朝日新聞のスポーツ報道のポイントと、スポーツコミュニケーションにおける新聞が果たす役割を、西村欣也編集委員に聞いた。
力点はサッカーと海外スポーツ
── 朝日新聞のスポーツ面、関連記事のセールスポイントは。
朝日新聞は、Jリーグ百年構想パートナーの契約を2003年から継続しています。若い読者の獲得ということからもサッカーには特に力を入れ、月曜朝刊は1ページをサッカー記事にあてています。
また海外のスポーツに関しても、手厚く取り上げています。こちらも野球とサッカーが中心ですが、ロンドン、ニューヨークに記者を常駐させるほか、3、4人の記者が常に海外に出て、なるべく共同電を使わず、自社で取材する体制をとっています。
── ネットのような速報型メディアはスポーツ報道の脅威ですか。
情報をダイレクトに伝えることだけでなく、「文章」というものが、新聞の武器になると思います。記者の視点や切り口、文章の質の高さ、そして読み物としての完成度が我々の勝負どころです。
どのような問題も是々非々で書くのが新聞記者、朝日新聞の姿勢だと思っています。
── 04年の球界再編問題では、選手会支持を主張されましたが。
ある主張をする時は、どういう言葉を使えば読者に伝わるかを考えます。あの時は世論調査もやり、スト賛成の意見が反対を大きく上回る結果が出ました。また、こちらが書いた記事を読んで、相談にのってほしいという声を選手会側からもらったり、読者から手紙をいただいたりして、反響がありました。
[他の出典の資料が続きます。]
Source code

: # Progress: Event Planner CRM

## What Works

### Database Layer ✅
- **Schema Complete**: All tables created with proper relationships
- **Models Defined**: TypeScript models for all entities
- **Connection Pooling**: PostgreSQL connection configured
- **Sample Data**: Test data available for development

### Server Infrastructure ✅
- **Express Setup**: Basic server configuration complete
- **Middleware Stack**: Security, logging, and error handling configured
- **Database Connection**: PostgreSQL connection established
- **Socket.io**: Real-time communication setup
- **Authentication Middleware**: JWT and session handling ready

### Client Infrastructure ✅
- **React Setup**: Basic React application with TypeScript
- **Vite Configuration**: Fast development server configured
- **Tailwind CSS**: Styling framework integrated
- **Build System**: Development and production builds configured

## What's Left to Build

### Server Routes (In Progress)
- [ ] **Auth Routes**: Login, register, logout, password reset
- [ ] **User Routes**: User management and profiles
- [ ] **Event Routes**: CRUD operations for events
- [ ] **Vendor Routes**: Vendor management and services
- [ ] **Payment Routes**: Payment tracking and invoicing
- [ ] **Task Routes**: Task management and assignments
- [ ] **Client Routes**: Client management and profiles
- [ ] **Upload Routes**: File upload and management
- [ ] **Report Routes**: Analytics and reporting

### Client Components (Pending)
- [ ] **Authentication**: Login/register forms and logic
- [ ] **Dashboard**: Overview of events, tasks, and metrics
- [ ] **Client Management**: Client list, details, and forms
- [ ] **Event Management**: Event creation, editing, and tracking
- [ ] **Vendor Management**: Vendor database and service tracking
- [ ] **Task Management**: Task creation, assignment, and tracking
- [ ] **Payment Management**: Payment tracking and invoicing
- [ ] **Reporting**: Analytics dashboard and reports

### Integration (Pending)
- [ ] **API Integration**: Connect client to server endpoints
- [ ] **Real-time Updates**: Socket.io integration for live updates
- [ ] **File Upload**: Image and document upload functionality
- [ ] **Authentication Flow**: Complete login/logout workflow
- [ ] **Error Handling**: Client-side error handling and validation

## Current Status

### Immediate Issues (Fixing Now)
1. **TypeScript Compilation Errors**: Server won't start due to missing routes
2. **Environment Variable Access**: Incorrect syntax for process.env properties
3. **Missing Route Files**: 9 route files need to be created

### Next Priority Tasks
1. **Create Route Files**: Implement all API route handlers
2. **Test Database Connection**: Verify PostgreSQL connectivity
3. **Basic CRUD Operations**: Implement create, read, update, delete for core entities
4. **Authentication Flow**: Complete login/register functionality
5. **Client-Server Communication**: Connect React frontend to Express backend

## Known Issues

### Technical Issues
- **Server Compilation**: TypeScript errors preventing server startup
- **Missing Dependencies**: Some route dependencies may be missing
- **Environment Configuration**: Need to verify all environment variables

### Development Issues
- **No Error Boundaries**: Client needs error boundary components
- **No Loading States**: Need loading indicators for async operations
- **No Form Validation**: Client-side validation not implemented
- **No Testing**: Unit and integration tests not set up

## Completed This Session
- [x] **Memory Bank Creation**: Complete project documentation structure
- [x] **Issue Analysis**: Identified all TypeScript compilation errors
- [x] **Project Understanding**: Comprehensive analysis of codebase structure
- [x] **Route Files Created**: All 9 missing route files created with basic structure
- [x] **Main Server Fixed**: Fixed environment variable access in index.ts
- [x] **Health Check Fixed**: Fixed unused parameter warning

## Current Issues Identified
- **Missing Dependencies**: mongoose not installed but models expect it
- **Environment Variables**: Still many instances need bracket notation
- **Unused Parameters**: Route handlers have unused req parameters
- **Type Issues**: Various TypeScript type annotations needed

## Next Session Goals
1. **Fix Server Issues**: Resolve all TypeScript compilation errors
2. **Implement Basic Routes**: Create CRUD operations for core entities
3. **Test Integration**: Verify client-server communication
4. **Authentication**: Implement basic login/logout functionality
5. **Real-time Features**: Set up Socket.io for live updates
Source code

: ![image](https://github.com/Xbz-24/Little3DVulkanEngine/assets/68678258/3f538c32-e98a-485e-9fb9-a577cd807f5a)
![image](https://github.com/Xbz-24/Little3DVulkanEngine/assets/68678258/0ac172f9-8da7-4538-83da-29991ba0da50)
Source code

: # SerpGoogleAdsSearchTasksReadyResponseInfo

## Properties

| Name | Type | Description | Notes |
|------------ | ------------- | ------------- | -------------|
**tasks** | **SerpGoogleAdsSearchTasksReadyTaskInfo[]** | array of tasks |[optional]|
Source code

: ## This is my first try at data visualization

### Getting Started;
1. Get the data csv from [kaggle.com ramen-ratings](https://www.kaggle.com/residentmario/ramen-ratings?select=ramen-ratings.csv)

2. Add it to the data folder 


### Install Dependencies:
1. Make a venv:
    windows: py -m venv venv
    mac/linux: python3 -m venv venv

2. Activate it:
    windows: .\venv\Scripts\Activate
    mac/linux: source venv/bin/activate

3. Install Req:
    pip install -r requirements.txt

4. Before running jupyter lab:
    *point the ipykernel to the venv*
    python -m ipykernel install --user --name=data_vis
── ジャーナリストとして、常に意識されていることは。
試合の記事もコラムも、自分は取材対象のことがわかっていないという前提で書いています。本当の気持ちというのは、本人さえもわかっていないかもしれません。たとえばイチローは、フォームを変えながらボールをとらえ、野手のいないところに運ぶことができる。頭が何を判断し、身体がどう働いたか。彼自身も説明できず、「自分はセンサーに従ってやっている」と言います。
私はそのバックグラウンドにあるものを拾い集めて、細かいチップを自分のフィルターを通じて再構成し、肖像を描くようなつもりで書くわけです。その肖像に対して、取材対象に「その通りだ」とか「そう考えてはいなかったけど、そういわれればそうだね」といってもらえれば成功です。
西村編集委員が担当する「Behind the Scene」は毎月1回、夕刊スポーツ面に掲載。